Stored data
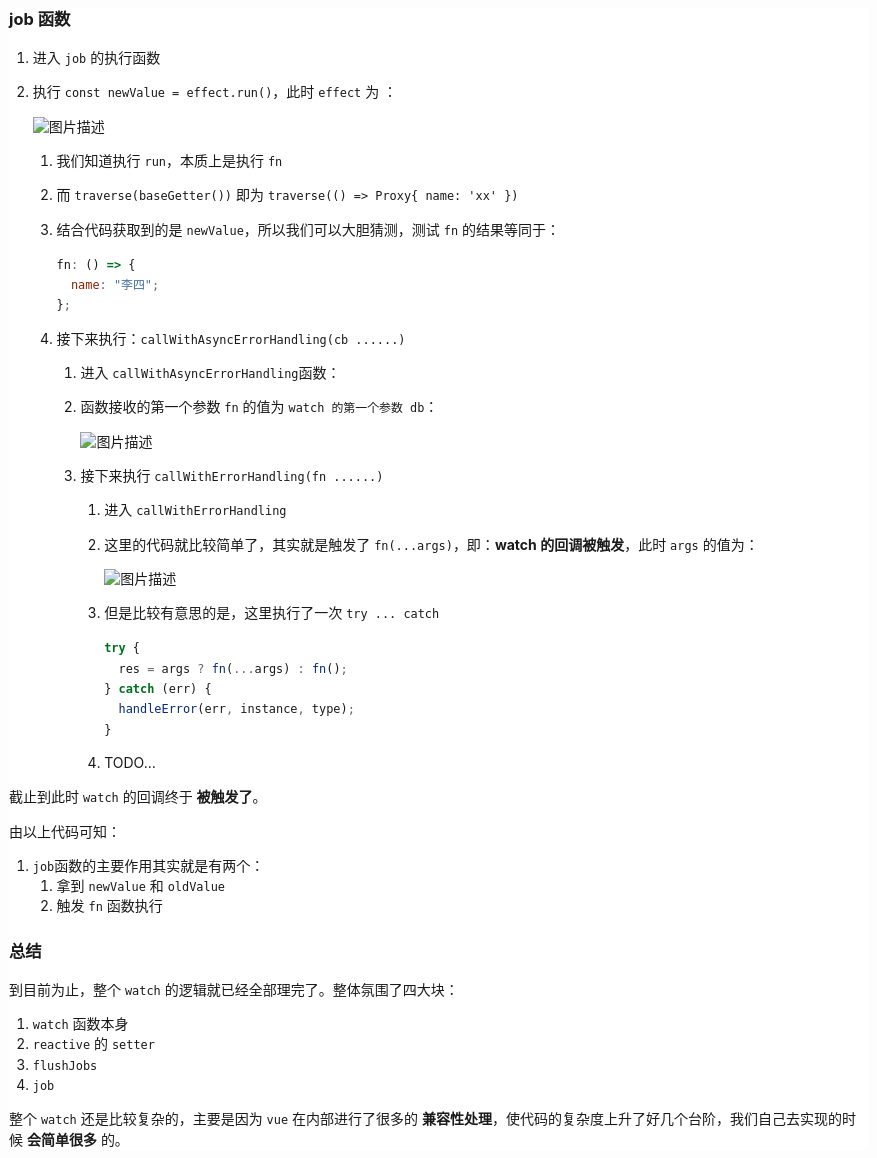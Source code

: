 ### job 函数

1. 进入 `job` 的执行函数

2. 执行 `const newValue = effect.run()`，此时 `effect` 为 ：

   ![图片描述](https://qn.huat.xyz/mac/202403030936165.jpg)

   1. 我们知道执行 `run`，本质上是执行 `fn`

   2. 而 `traverse(baseGetter())` 即为 `traverse(() => Proxy{ name: 'xx' })`

   3. 结合代码获取到的是 `newValue`，所以我们可以大胆猜测，测试 `fn` 的结果等同于：

      ```js
      fn: () => {
        name: "李四";
      };
      ```

   4. 接下来执行：`callWithAsyncErrorHandling(cb ......)`

      1. 进入 `callWithAsyncErrorHandling`函数：

      2. 函数接收的第一个参数 `fn` 的值为 `watch 的第一个参数 db`：

         ![图片描述](https://qn.huat.xyz/mac/202403030936317.jpg)

      3. 接下来执行 `callWithErrorHandling(fn ......)`

         1. 进入 `callWithErrorHandling`

         2. 这里的代码就比较简单了，其实就是触发了 `fn(...args)`，即：**watch 的回调被触发**，此时 `args` 的值为：

            ![图片描述](https://qn.huat.xyz/mac/202403030936497.jpg)

         3. 但是比较有意思的是，这里执行了一次 `try ... catch`

            ```js
            try {
              res = args ? fn(...args) : fn();
            } catch (err) {
              handleError(err, instance, type);
            }
            ```

         4. TODO…

截止到此时 `watch` 的回调终于 **被触发了**。

由以上代码可知：

1. `job`函数的主要作用其实就是有两个：
   1. 拿到 `newValue` 和 `oldValue`
   2. 触发 `fn` 函数执行

### 总结

到目前为止，整个 `watch` 的逻辑就已经全部理完了。整体氛围了四大块：

1. `watch` 函数本身
2. `reactive` 的 `setter`
3. `flushJobs`
4. `job`

整个 `watch` 还是比较复杂的，主要是因为 `vue` 在内部进行了很多的 **兼容性处理**，使代码的复杂度上升了好几个台阶，我们自己去实现的时候 **会简单很多** 的。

- Try it:
When you copy the entries above, keep every word exactly and omit the images.

- Answer box:
Source code

: ### job 函数

1. 进入 `job` 的执行函数

2. 执行 `const newValue = effect.run()`，此时 `effect` 为 ：

   ![图片描述](https://qn.huat.xyz/mac/202403030936165.jpg)

   1. 我们知道执行 `run`，本质上是执行 `fn`

   2. 而 `traverse(baseGetter())` 即为 `traverse(() => Proxy{ name: 'xx' })`

   3. 结合代码获取到的是 `newValue`，所以我们可以大胆猜测，测试 `fn` 的结果等同于：

      ```js
      fn: () => {
        name: "李四";
      };
      ```

   4. 接下来执行：`callWithAsyncErrorHandling(cb ......)`

      1. 进入 `callWithAsyncErrorHandling`函数：

      2. 函数接收的第一个参数 `fn` 的值为 `watch 的第一个参数 db`：

         ![图片描述](https://qn.huat.xyz/mac/202403030936317.jpg)

      3. 接下来执行 `callWithErrorHandling(fn ......)`

         1. 进入 `callWithErrorHandling`

         2. 这里的代码就比较简单了，其实就是触发了 `fn(...args)`，即：**watch 的回调被触发**，此时 `args` 的值为：

            ![图片描述](https://qn.huat.xyz/mac/202403030936497.jpg)

         3. 但是比较有意思的是，这里执行了一次 `try ... catch`

            ```js
            try {
              res = args ? fn(...args) : fn();
            } catch (err) {
              handleError(err, instance, type);
            }
            ```

         4. TODO…

截止到此时 `watch` 的回调终于 **被触发了**。

由以上代码可知：

1. `job`函数的主要作用其实就是有两个：
   1. 拿到 `newValue` 和 `oldValue`
   2. 触发 `fn` 函数执行

### 总结

到目前为止，整个 `watch` 的逻辑就已经全部理完了。整体氛围了四大块：

1. `watch` 函数本身
2. `reactive` 的 `setter`
3. `flushJobs`
4. `job`

整个 `watch` 还是比较复杂的，主要是因为 `vue` 在内部进行了很多的 **兼容性处理**，使代码的复杂度上升了好几个台阶，我们自己去实现的时候 **会简单很多** 的。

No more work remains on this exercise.